A Girl Named Michelle and Men’s Dance Shoes

Posted on April 7, 2012 by


I’ve always thought I could be a great dancer. Given the chance, by this time I could be touring foreign lands to reveal my amazing dance skills. However, I was not given the chance. I’ve never been to a dance class, and the only practice I’ve had is when I prance around the house in my leggings. If only I’d come to Georgia sooner…

I’ve been taking dance lessons for three weeks now. Let me be clear: these aren’t salsa, tap, or country dance lessons. No, these are Georgian – stand-on-your-tiptoes, spin-at-insanely-fast-rates, keep-your hands-free, learn-in-another-language –lessons.
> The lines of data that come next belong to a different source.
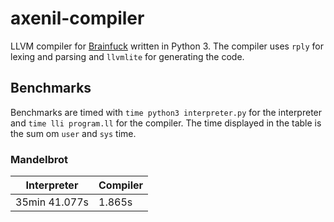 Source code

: # axenil-compiler
LLVM compiler for [Brainfuck](https://esolangs.org/wiki/Brainfuck_implementations) written in Python 3. The compiler uses ```rply``` for lexing and parsing and ```llvmlite``` for generating the code. 

## Benchmarks

Benchmarks are timed with ```time python3 interpreter.py``` for the interpreter and ```time lli program.ll``` for the compiler. The time displayed in the table is the sum om ```user``` and ```sys``` time. 

### Mandelbrot

| Interpreter | Compiler |
| --- | --- |
| 35min 41.077s | 1.865s |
Our dance lessons started out at two days a week at the school in the next village with Gio mas (my dance teacher). It was going to be me, my (American) friend, and two Georgian high school students. Somewhere along the road we added a third lesson and another student. Oh, and my name became Michelle*.
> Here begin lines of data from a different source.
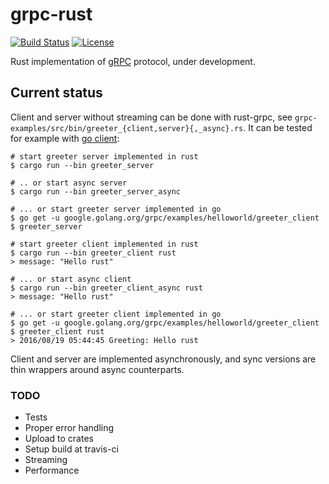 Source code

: grpc-rust
=========

<!-- https://travis-ci.org/stepancheg/rust-protobuf.png -->
[![Build Status](https://img.shields.io/travis/stepancheg/rust-protobuf.svg)](https://travis-ci.org/stepancheg/rust-protobuf)
[![License](https://img.shields.io/crates/l/protobuf.svg)](https://github.com/stepancheg/rust-protobuf/blob/master/LICENSE.txt)

Rust implementation of [gRPC](http://www.grpc.io/) protocol, under development.

## Current status

Client and server without streaming can be done with rust-grpc,
see `grpc-examples/src/bin/greeter_{client,server}{,_async}.rs`. It can be tested
for example with [go client](https://github.com/grpc/grpc-go/tree/master/examples/helloworld):

```
# start greeter server implemented in rust
$ cargo run --bin greeter_server

# .. or start async server
$ cargo run --bin greeter_server_async

# ... or start greeter server implemented in go
$ go get -u google.golang.org/grpc/examples/helloworld/greeter_client
$ greeter_server

# start greeter client implemented in rust
$ cargo run --bin greeter_client rust
> message: "Hello rust"

# ... or start async client
$ cargo run --bin greeter_client_async rust
> message: "Hello rust"

# ... or start greeter client implemented in go
$ go get -u google.golang.org/grpc/examples/helloworld/greeter_client
$ greeter_client rust
> 2016/08/19 05:44:45 Greeting: Hello rust
```

Client and server are implemented asynchronously, and sync versions are thin wrappers around async counterparts.

### TODO

* Tests
* Proper error handling
* Upload to crates
* Setup build at travis-ci
* Streaming
* Performance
After the first lesson, I was sure I would be great. I understood the steps, and I caught on pretty quickly. When I got home an hour later, however, I couldn’t remember any of it. By the next week, we were adding hands to the steps, and a few lessons later, we increased the tempo exponentially. My inability continued to prevail. The past two lessons, we’ve come in a few minutes early when another lesson is finishing. If I wasn’t already convinced I will never be a dancer, watching the small children dance the same thing I’m learning with much more grace and coordination quickly eliminated any remnants of that dream. They’re good. They have legit outfits. They keep tissues in their belts. I wear jeans. And I may have accidentally bought men’s dance shoes.

Through it all– the amazing, dancing children, the men’s shoes, the new name of Michelle, the confusion of misunderstanding Georgian instructions, the fall I took after running and jumping back to my spot, the practicing of dance in my kitchen – I still love it. I practice spinning, spotting, walking with “free” hands, and dancing on my toes with the intensity of a real dancer. Maybe Gio mas has it right; maybe Michelle is my second half – the dancing half – who has been waiting 23 years to shine. She’s a little dusty and a bit out of shape and her calves hurt from walking up on her toes for hours, but she’s a dancer; she’ll pull through. In any case, I will continue to dance. I will count out beats in Georgian. I will only wear my dance shoes for dance lessons. I will practice upstairs in the open room. I will learn “left” and “right” in Georgian. And I will respond to “Michelle.”


*If you know me, my name is not Michelle. It is, in fact, Andrea. Multiple attempts have been made to correct my dance teacher – in fellow Georgian’s Georgian and in my rudimentary Georgian – but to no avail; my name remains Michelle.